■ What to do ■
Tally the lines below that contain the word "label", then give the tally and nothing more.

■ Collected data ■
▼
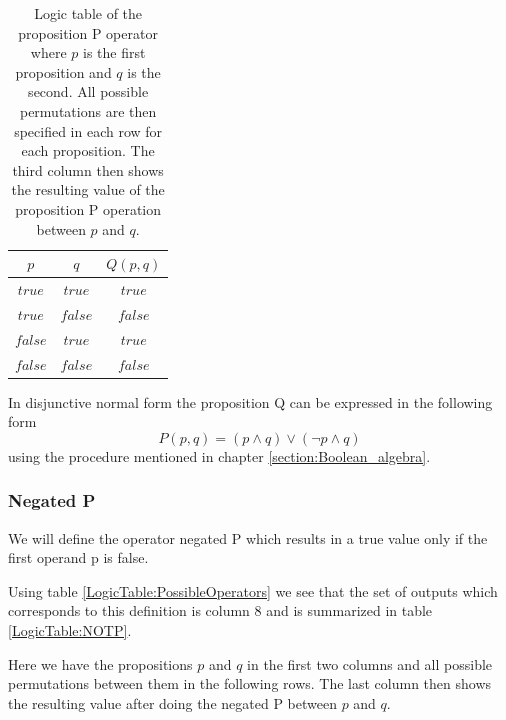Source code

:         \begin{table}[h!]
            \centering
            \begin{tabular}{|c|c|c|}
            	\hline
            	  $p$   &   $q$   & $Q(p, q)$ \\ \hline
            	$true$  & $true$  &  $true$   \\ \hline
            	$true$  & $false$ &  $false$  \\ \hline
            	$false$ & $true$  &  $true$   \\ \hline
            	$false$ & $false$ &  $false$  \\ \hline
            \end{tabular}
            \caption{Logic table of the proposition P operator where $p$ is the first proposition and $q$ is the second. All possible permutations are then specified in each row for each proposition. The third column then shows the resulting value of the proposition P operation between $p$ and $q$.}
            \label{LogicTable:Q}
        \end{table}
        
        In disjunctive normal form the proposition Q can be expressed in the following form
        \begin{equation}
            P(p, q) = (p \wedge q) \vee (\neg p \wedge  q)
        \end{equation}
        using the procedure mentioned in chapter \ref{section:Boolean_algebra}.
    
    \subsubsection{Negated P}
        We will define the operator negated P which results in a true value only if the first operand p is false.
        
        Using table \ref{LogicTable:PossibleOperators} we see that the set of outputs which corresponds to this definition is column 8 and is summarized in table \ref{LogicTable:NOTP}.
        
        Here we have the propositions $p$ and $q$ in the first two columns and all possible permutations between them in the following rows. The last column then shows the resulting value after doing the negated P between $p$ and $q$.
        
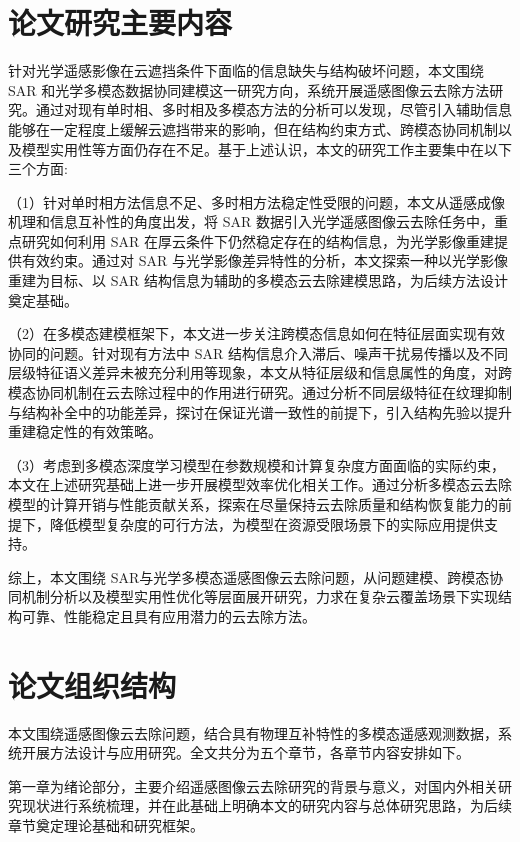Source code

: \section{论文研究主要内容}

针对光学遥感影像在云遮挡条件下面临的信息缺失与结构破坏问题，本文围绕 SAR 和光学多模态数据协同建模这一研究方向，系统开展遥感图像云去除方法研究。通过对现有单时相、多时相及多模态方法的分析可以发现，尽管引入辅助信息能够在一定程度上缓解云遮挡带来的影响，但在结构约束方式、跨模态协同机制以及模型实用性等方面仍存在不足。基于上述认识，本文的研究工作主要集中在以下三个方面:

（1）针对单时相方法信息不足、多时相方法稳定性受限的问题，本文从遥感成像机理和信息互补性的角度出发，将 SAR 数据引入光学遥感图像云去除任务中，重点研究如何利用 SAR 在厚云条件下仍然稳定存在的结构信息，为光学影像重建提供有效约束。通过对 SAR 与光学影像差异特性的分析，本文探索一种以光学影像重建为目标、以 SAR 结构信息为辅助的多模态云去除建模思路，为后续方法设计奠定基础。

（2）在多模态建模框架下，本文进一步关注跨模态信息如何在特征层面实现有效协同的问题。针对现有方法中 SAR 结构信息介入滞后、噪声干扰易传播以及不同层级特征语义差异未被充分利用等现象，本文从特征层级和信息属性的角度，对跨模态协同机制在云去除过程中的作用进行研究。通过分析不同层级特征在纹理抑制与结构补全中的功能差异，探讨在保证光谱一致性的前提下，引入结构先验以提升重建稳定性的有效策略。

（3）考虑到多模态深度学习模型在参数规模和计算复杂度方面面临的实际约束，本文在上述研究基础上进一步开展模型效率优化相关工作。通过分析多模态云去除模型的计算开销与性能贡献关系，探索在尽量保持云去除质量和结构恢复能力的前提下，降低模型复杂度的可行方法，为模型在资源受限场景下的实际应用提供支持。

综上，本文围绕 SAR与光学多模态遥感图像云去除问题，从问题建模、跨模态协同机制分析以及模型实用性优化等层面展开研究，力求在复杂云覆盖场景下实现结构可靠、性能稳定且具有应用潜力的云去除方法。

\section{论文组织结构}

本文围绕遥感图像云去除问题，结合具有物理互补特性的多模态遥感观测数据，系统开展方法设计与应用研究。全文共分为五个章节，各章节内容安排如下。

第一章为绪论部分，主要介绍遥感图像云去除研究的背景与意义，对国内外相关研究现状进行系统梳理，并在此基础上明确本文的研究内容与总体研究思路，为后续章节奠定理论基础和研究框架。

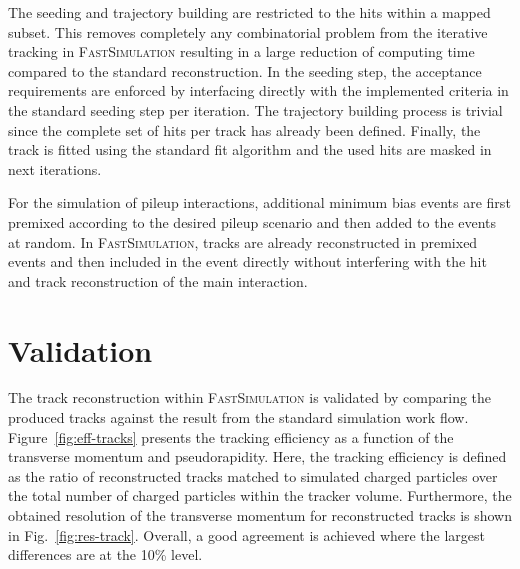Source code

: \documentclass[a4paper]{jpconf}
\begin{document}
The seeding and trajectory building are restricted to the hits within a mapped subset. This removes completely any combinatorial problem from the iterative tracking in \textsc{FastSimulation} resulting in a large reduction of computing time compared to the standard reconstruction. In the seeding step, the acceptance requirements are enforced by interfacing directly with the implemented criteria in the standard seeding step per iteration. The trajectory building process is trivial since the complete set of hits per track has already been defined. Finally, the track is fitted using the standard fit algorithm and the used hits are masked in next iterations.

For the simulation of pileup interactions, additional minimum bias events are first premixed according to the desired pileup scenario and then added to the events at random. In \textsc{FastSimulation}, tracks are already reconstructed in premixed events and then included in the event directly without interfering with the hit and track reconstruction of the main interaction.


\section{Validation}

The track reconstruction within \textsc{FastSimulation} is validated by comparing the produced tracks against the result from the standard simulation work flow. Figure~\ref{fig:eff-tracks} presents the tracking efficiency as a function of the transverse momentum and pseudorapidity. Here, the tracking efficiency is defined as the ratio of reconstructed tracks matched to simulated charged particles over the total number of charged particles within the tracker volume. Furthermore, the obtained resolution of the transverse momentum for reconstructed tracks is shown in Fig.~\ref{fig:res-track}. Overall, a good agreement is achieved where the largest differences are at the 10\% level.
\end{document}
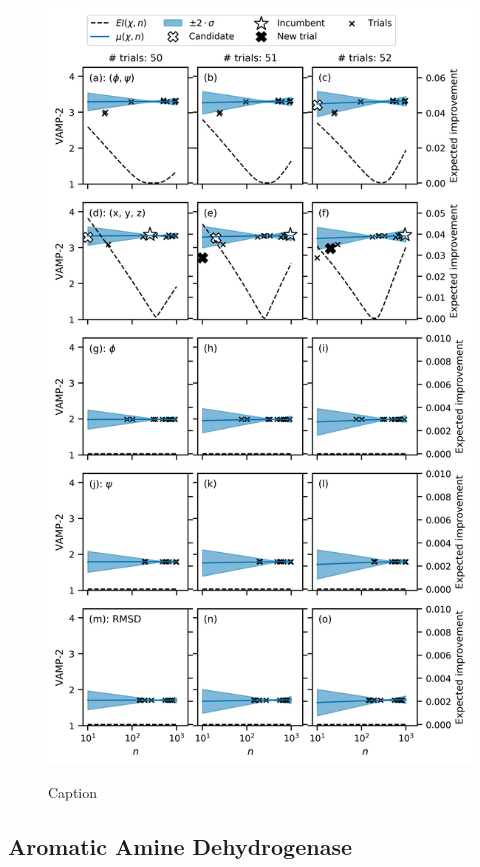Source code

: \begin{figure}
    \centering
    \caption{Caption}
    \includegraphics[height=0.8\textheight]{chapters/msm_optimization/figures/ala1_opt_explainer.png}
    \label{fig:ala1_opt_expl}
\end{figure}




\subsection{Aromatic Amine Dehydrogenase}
▲
■ Exercise result ■
2